Authors: Jennifer Wilde
“Soon you'll get a play, too,” Nora told her. “It's inevitable.”
“And in the meantime, I'm working,” Julie said, lighting another cigarette. “We should be able to afford a new sofa next month.”
“God knows we need one. This place is a dump.”
“But it's ours,” Julie said.
“And it has character. I'd better go start my bath, love. I'd give anything if I didn't have this shitty party, but Ross insists we attend 'em all, add a little class. You and Jim have a good time. Save me some moo goo gai pan.”
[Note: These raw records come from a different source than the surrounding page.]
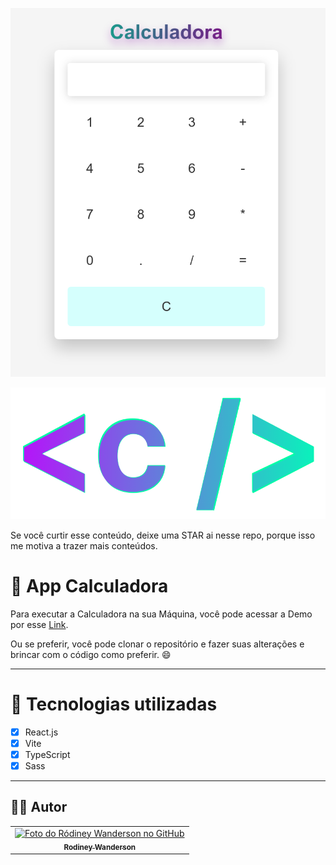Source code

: <div align="center">

![](./public/tela-calculadora.png)

![](./public/icon.png)

</div>

<p>Se você curtir esse conteúdo, deixe uma STAR ai nesse repo, porque isso me motiva a trazer mais conteúdos.</p>

# 🤖 App Calculadora

Para executar a Calculadora na sua Máquina, você pode acessar a Demo por esse [Link](https://calculadora-rodineyw.vercel.app/).

Ou se preferir, você pode clonar o repositório e fazer suas alterações e brincar com o código como preferir. 😄

---

# 🚀 Tecnologias utilizadas

- [x] React.js
- [x] Vite
- [x] TypeScript
- [x] Sass

---

## ✍🏽 Autor
<table>
<tr>
<td align="center">
<a href="https://github.com/rodineyw">
<img src="https://avatars.githubusercontent.com/u/26716681?v=4" width="100px;" alt="Foto do Ródiney Wanderson no GitHub"/><br>
<sub>
<b>Rodiney Wanderson</b>
</sub>
</a>
</td>
</tr>
</table>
At eight-fifteen Nora was stepping out of the elevator into the foyer of the spacious penthouse apartment of Jason Pollen's publisher. Soft music was tinkling. The caterers were setting up the tables. Smoked salmon. Caviar. Sliced beef and turkey. Wonderful hors d'oeuvres. A dazzling array of bottles crowded the surface of the white marble bar. No expense spared tonight, but then Hollywood people were coming, press, too. Kilgallen would probably appear, looking like a startled chipmunk in a tight satin sheath. Nora gave herself a quick examination in the mirror: pageboy long and sleek, face made up for party time, simple black brocade cocktail dress with spaghetti straps, black velvet waistband, narrow skirt. Chic. Sophisticated. The black high-heeled pumps were already killing her.
“Here you are,” Sage said. “Right on the dot. The onslaught's due to begin any minute now. Ross's in the kitchen pouring black coffee down Jason's throat. You look divine.”
“So do you.”
Sage was wearing a strapless leaf-brown linen sheath and a fake Aztec necklace of gold, green and blue, looking like something from
Vogue
.
“Why is it I always feel like a call girl at these shindigs?” Nora inquired.
“We serve the same function, only we don't put out.”
“Some of us don't,” Nora replied, glancing at another girl from the office neither of them liked.
“You mustn't be unkind, Nora. Celia's just a girl who knows how to get a head.”
“So they tell me.”
Shortly thereafter the guests began to arrive, and Nora and Sage went into their number. Their function was to greet the guests, smile, charm, empty the ashtrays, make pleasant chatter, keep things perking, see that everyone had plenty to eat, plenty to drink. Nora made like an airline stewardess and scintillated and the place was soon packed with authors, editors, boisterous Hollywood types with loud voices and smelly cigars. Kilgallen did appear sheathed in pink satin, and Jack Paar came, too, Jason being a frequent guest on his show. Ross darted about looking very nervous, his bald pate gleaming with perspiration, his maroon velvet dinner jacket extremely ill advised. He slapped backs and pumped hands and negotiated deals, filling the air with his own electricity. The guest of honor still hadn't made an appearance at nine-thirty, but no one seemed to notice. Everyone was too busy trying to make an impression on everyone else. Eyebrows were elevated when a beaming Truman Capote appeared at ten, looking like a wicked elf in black velvet suit and pink bow tie. Jason and Capote had recently blasted each other's prose in print, their “feud” avidly chronicled by the lightweight press.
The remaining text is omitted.